_What you will do_:
Report every line of the records beneath this task that holds the string "have".

_Information_:
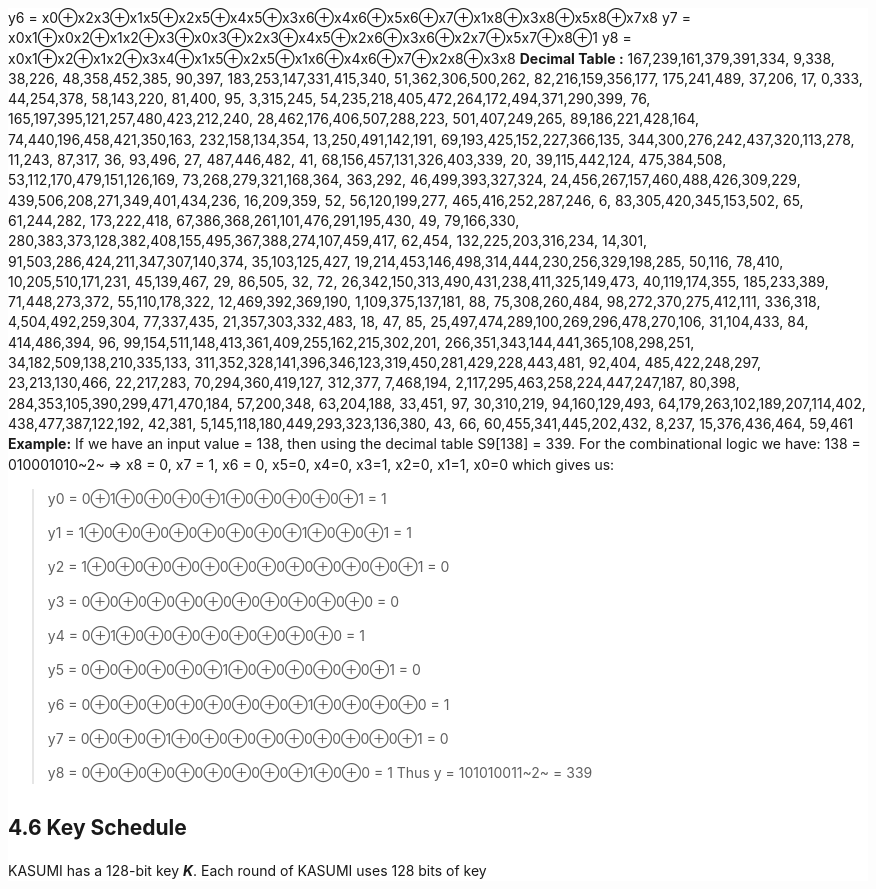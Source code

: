 y6 = x0⊕x2x3⊕x1x5⊕x2x5⊕x4x5⊕x3x6⊕x4x6⊕x5x6⊕x7⊕x1x8⊕x3x8⊕x5x8⊕x7x8
y7 = x0x1⊕x0x2⊕x1x2⊕x3⊕x0x3⊕x2x3⊕x4x5⊕x2x6⊕x3x6⊕x2x7⊕x5x7⊕x8⊕1
y8 = x0x1⊕x2⊕x1x2⊕x3x4⊕x1x5⊕x2x5⊕x1x6⊕x4x6⊕x7⊕x2x8⊕x3x8
**Decimal Table :**
167,239,161,379,391,334, 9,338, 38,226, 48,358,452,385, 90,397,
183,253,147,331,415,340, 51,362,306,500,262, 82,216,159,356,177,
175,241,489, 37,206, 17, 0,333, 44,254,378, 58,143,220, 81,400,
95, 3,315,245, 54,235,218,405,472,264,172,494,371,290,399, 76,
165,197,395,121,257,480,423,212,240, 28,462,176,406,507,288,223,
501,407,249,265, 89,186,221,428,164, 74,440,196,458,421,350,163,
232,158,134,354, 13,250,491,142,191, 69,193,425,152,227,366,135,
344,300,276,242,437,320,113,278, 11,243, 87,317, 36, 93,496, 27,
487,446,482, 41, 68,156,457,131,326,403,339, 20, 39,115,442,124,
475,384,508, 53,112,170,479,151,126,169, 73,268,279,321,168,364,
363,292, 46,499,393,327,324, 24,456,267,157,460,488,426,309,229,
439,506,208,271,349,401,434,236, 16,209,359, 52, 56,120,199,277,
465,416,252,287,246, 6, 83,305,420,345,153,502, 65, 61,244,282,
173,222,418, 67,386,368,261,101,476,291,195,430, 49, 79,166,330,
280,383,373,128,382,408,155,495,367,388,274,107,459,417, 62,454,
132,225,203,316,234, 14,301, 91,503,286,424,211,347,307,140,374,
35,103,125,427, 19,214,453,146,498,314,444,230,256,329,198,285,
50,116, 78,410, 10,205,510,171,231, 45,139,467, 29, 86,505, 32,
72, 26,342,150,313,490,431,238,411,325,149,473, 40,119,174,355,
185,233,389, 71,448,273,372, 55,110,178,322, 12,469,392,369,190,
1,109,375,137,181, 88, 75,308,260,484, 98,272,370,275,412,111,
336,318, 4,504,492,259,304, 77,337,435, 21,357,303,332,483, 18,
47, 85, 25,497,474,289,100,269,296,478,270,106, 31,104,433, 84,
414,486,394, 96, 99,154,511,148,413,361,409,255,162,215,302,201,
266,351,343,144,441,365,108,298,251, 34,182,509,138,210,335,133,
311,352,328,141,396,346,123,319,450,281,429,228,443,481, 92,404,
485,422,248,297, 23,213,130,466, 22,217,283, 70,294,360,419,127,
312,377, 7,468,194, 2,117,295,463,258,224,447,247,187, 80,398,
284,353,105,390,299,471,470,184, 57,200,348, 63,204,188, 33,451,
97, 30,310,219, 94,160,129,493, 64,179,263,102,189,207,114,402,
438,477,387,122,192, 42,381, 5,145,118,180,449,293,323,136,380,
43, 66, 60,455,341,445,202,432, 8,237, 15,376,436,464, 59,461
**Example:**
If we have an input value = 138, then using the decimal table S9[138] = 339.
For the combinational logic we have:
138 = 010001010~2~ ⇒ x8 = 0, x7 = 1, x6 = 0, x5=0, x4=0, x3=1, x2=0, x1=1,
x0=0
which gives us:
> y0 = 0⊕1⊕0⊕0⊕0⊕1⊕0⊕0⊕0⊕0⊕1 = 1
>
> y1 = 1⊕0⊕0⊕0⊕0⊕0⊕0⊕0⊕1⊕0⊕0⊕1 = 1
>
> y2 = 1⊕0⊕0⊕0⊕0⊕0⊕0⊕0⊕0⊕0⊕0⊕0⊕1 = 0
>
> y3 = 0⊕0⊕0⊕0⊕0⊕0⊕0⊕0⊕0⊕0⊕0 = 0
>
> y4 = 0⊕1⊕0⊕0⊕0⊕0⊕0⊕0⊕0⊕0 = 1
>
> y5 = 0⊕0⊕0⊕0⊕0⊕1⊕0⊕0⊕0⊕0⊕0⊕1 = 0
>
> y6 = 0⊕0⊕0⊕0⊕0⊕0⊕0⊕0⊕1⊕0⊕0⊕0⊕0 = 1
>
> y7 = 0⊕0⊕0⊕1⊕0⊕0⊕0⊕0⊕0⊕0⊕0⊕0⊕1 = 0
>
> y8 = 0⊕0⊕0⊕0⊕0⊕0⊕0⊕0⊕1⊕0⊕0 = 1
Thus y = 101010011~2~ = 339
## 4.6 Key Schedule
KASUMI has a 128-bit key **_K_**. Each round of KASUMI uses 128 bits of key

_Response_:
If we have an input value = 138, then using the decimal table S9[138] = 339.
For the combinational logic we have:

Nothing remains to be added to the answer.